**Task description:** Using the records below, filter for lines that contain the string "front" and copy them out.

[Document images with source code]
================================

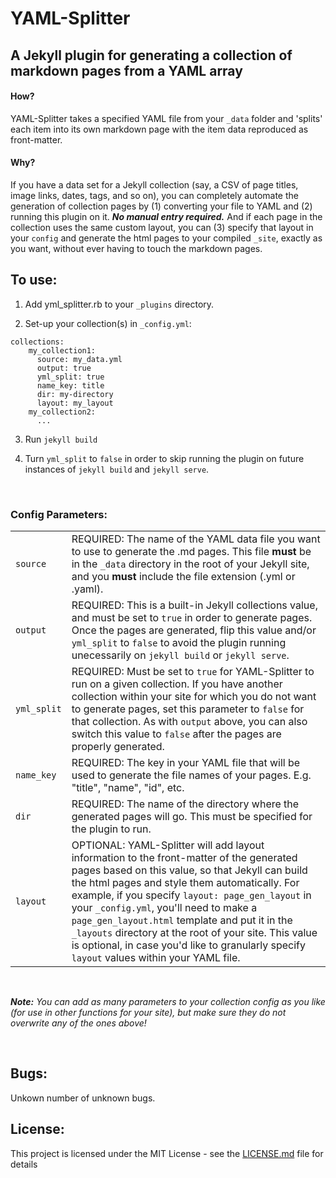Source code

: # YAML-Splitter
## A Jekyll plugin for generating a collection of markdown pages from a YAML array

#### How?

YAML-Splitter takes a specified YAML file from your `_data` folder and 'splits' each item into its own markdown page with the item data reproduced as front-matter.

#### Why?

If you have a data set for a Jekyll collection (say, a CSV of page titles, image links, dates, tags, and so on), you can completely automate the generation of collection pages by (1) converting your file to YAML and (2) running this plugin on it. ___No manual entry required.___ And if each page in the collection uses the same custom layout, you can (3) specify that layout in your `config` and generate the html pages to your compiled `_site`, exactly as you want, without ever having to touch the markdown pages.

## To use:
1. Add yml_splitter.rb to your `_plugins` directory.

2. Set-up your collection(s) in `_config.yml`:
```
collections:
    my_collection1:
      source: my_data.yml
      output: true
      yml_split: true
      name_key: title
      dir: my-directory
      layout: my_layout
    my_collection2:
      ...
```
3. Run `jekyll build`

4. Turn `yml_split` to `false` in order to skip running the plugin on future instances of `jekyll build` and `jekyll serve`.

</br>

### Config Parameters:

|             	|                                                                                                                                                                                                                                                                                                                                                                                                                                                                                                                     	|
|-------------	|---------------------------------------------------------------------------------------------------------------------------------------------------------------------------------------------------------------------------------------------------------------------------------------------------------------------------------------------------------------------------------------------------------------------------------------------------------------------------------------------------------------------	|
| `source`    	| REQUIRED: The name of the YAML data file you want to use to generate the .md pages. This file __must__ be in the `_data` directory in the root of your Jekyll site, and you __must__ include the file extension (.yml or .yaml). |
| `output`    	| REQUIRED: This is a built-in Jekyll collections value, and must be set to `true` in order to generate pages. Once the pages are generated, flip this value and/or `yml_split` to `false` to avoid the plugin running unecessarily on `jekyll build` or `jekyll serve`. |
| `yml_split` 	| REQUIRED: Must be set to `true` for YAML-Splitter to run on a given collection. If you have another collection within your site for which you do not want to generate pages, set this parameter to `false` for that collection. As with `output` above, you can also switch this value to `false` after the pages are properly generated. |                                                                     
| `name_key`    	| REQUIRED: The key in your YAML file that will be used to generate the file names of your pages. E.g. "title", "name", "id", etc. 	|
| `dir`       	| REQUIRED: The name of the directory where the generated pages will go. This must be specified for the plugin to run.     |         
| `layout`    	| OPTIONAL: YAML-Splitter will add layout information to the front-matter of the generated pages based on this value, so that Jekyll can build the html pages and style them automatically. For example, if you specify `layout: page_gen_layout` in your `_config.yml`, you'll need to make a `page_gen_layout.html` template and put it in the `_layouts` directory at the root of your site. This value is optional, in case you'd like to granularly specify `layout` values within your YAML file. 	|


</br>

*__Note:__ You can add as many parameters to your collection config as you like (for use in other functions for your site), but make sure they do not overwrite any of the ones above!*

</br>

## Bugs:

Unkown number of unknown bugs.


## License:

This project is licensed under the MIT License - see the [LICENSE.md](https://github.com/mnyrop/YAML-Splitter/blob/master/LICENSE.md) file for details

================================

**Expected answer:**
YAML-Splitter takes a specified YAML file from your `_data` folder and 'splits' each item into its own markdown page with the item data reproduced as front-matter.
| `layout`    	| OPTIONAL: YAML-Splitter will add layout information to the front-matter of the generated pages based on this value, so that Jekyll can build the html pages and style them automatically. For example, if you specify `layout: page_gen_layout` in your `_config.yml`, you'll need to make a `page_gen_layout.html` template and put it in the `_layouts` directory at the root of your site. This value is optional, in case you'd like to granularly specify `layout` values within your YAML file. 	|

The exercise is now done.